Linux-ext4 Archive on lore.kernel.org
 help / color / Atom feed
From: Dave Chinner <david@fromorbit.com>
To: Jan Kara <jack@suse.cz>
Cc: linux-fsdevel@vger.kernel.org, linux-ext4@vger.kernel.org,
	linux-xfs@vger.kernel.org, Ted Tso <tytso@mit.edu>,
	Christoph Hellwig <hch@infradead.org>,
	Amir Goldstein <amir73il@gmail.com>
Subject: Re: [PATCH 2/7] mm: Protect operations adding pages to page cache with i_mapping_lock
Date: Thu, 15 Apr 2021 07:57:39 +1000
Message-ID: <20210414215739.GH63242@dread.disaster.area> (raw)
In-Reply-To: <20210414122319.GD31323@quack2.suse.cz>

On Wed, Apr 14, 2021 at 02:23:19PM +0200, Jan Kara wrote:
> On Wed 14-04-21 10:01:13, Dave Chinner wrote:
> > On Tue, Apr 13, 2021 at 01:28:46PM +0200, Jan Kara wrote:
> > > index c5b0457415be..ac5bb50b3a4c 100644
> > > --- a/mm/readahead.c
> > > +++ b/mm/readahead.c
> > > @@ -192,6 +192,7 @@ void page_cache_ra_unbounded(struct readahead_control *ractl,
> > >  	 */
> > >  	unsigned int nofs = memalloc_nofs_save();
> > >  
> > > +	down_read(&mapping->host->i_mapping_sem);
> > >  	/*
> > >  	 * Preallocate as many pages as we will need.
> > >  	 */
> > 
> > I can't say I'm a great fan of having the mapping reach back up to
> > the host to lock the host. THis seems the wrong way around to me
> > given that most of the locking in the IO path is in "host locks
> > mapping" and "mapping locks internal mapping structures" order...
> > 
> > I also come back to the naming confusion here, in that when we look
> > at this in long hand from the inode perspective, this chain actually
> > looks like:
> > 
> > 	lock(inode->i_mapping->inode->i_mapping_sem)
> > 
> > i.e. the mapping is reaching back up outside it's scope to lock
> > itself against other inode->i_mapping operations. Smells of layering
> > violations to me.
> > 
> > So, next question: should this truncate semanphore actually be part
> > of the address space, not the inode? This patch is actually moving
> > the page fault serialisation from the inode into the address space
> > operations when page faults and page cache operations are done, so
> > maybe the lock should also make that move? That would help clear up
> > the naming problem, because now we can name it based around what it
> > serialises in the address space, not the address space as a whole...
> 
> I think that moving the lock to address_space makes some sence although the
> lock actually protects consistency of inode->i_mapping->i_pages with
> whatever the filesystem has in its file_offset->disk_block mapping
> structures (which are generally associated with the inode).

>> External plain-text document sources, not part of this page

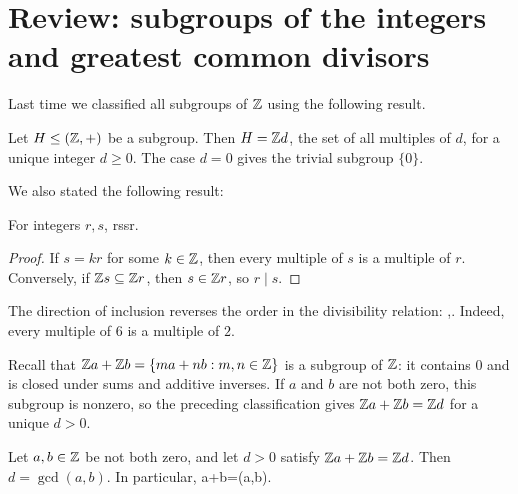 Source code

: \documentclass[reqno,11pt]{amsart}
\begin{document}
\makelecturetitle

\section{Review: subgroups of the integers and greatest common divisors}

Last time we classified all subgroups of $\Z$ using the following result.

\begin{theorem}
Let $H\leq(\Z,+)$ be a subgroup. Then $H=\Z d$, the set of all multiples
of $d$, for a unique integer $d\geq0$. The case $d=0$ gives the trivial
subgroup $\{0\}$.
\end{theorem}

We also stated the following result:

\begin{lemma}\label{lem:divisibility}
	For integers $r,s$,
	\be
	r\mid s\quad\Longleftrightarrow\quad\Z s\subseteq\Z r.
	\ee
\end{lemma}

\begin{proof}
	If $s=kr$ for some $k\in\Z$, then every multiple of $s$ is a multiple
	of $r$. Conversely, if $\Z s\subseteq\Z r$, then $s\in\Z r$, so $r\mid s$.
\end{proof}

\begin{example}
	The direction of inclusion reverses the order in the divisibility relation:
	,\Z{}\Z.
	\ee
	Indeed, every multiple of $6$ is a multiple of $2$.
\end{example}

Recall that $\Z a+\Z b=\{ma+nb:m,n\in\Z\}$ is a subgroup of $\Z$:
it contains $0$ and is closed under sums and additive inverses.
If $a$ and $b$ are not both zero, this subgroup is nonzero, so the preceding
classification gives $\Z a+\Z b=\Z d$ for a unique $d>0$.

\begin{proposition}
	Let $a,b\in\Z$ be not both zero, and let $d>0$ satisfy
	$\Z a+\Z b=\Z d$. Then $d=\gcd(a,b)$. In particular,
	\be
	\Z a+\Z b=\Z\gcd(a,b).
	\ee
\end{proposition}
\end{document}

Well, I look at is as a mechanism that the filesystem uses to ensure
coherency of the page cache accesses w.r.t. physical layout changes.
The layout is a property of the inode, but changes to the physical
layout of the inode are serialised by other inode based mechanisms.
THe page cache isn't part of the inode - it's part of the address
space - but coherency with the inode is required. Hence inode
operations need to be able to ensure coherency of the address space
content and accesses w.r.t. physical layout changes of the inode,
but the address space really knows nothing about the physical layout
of the inode or how it gets changed...

Hence it's valid for the inode operations to lock the address space
to ensure coherency of the page cache when making physical layout
changes, but locking the address space, by itself, is not sufficient
to safely serialise against physical changes to the inode layout.

> So it is not
> only about inode->i_mapping contents but I agree that struct address_space
> is probably a bit more logical place than struct inode.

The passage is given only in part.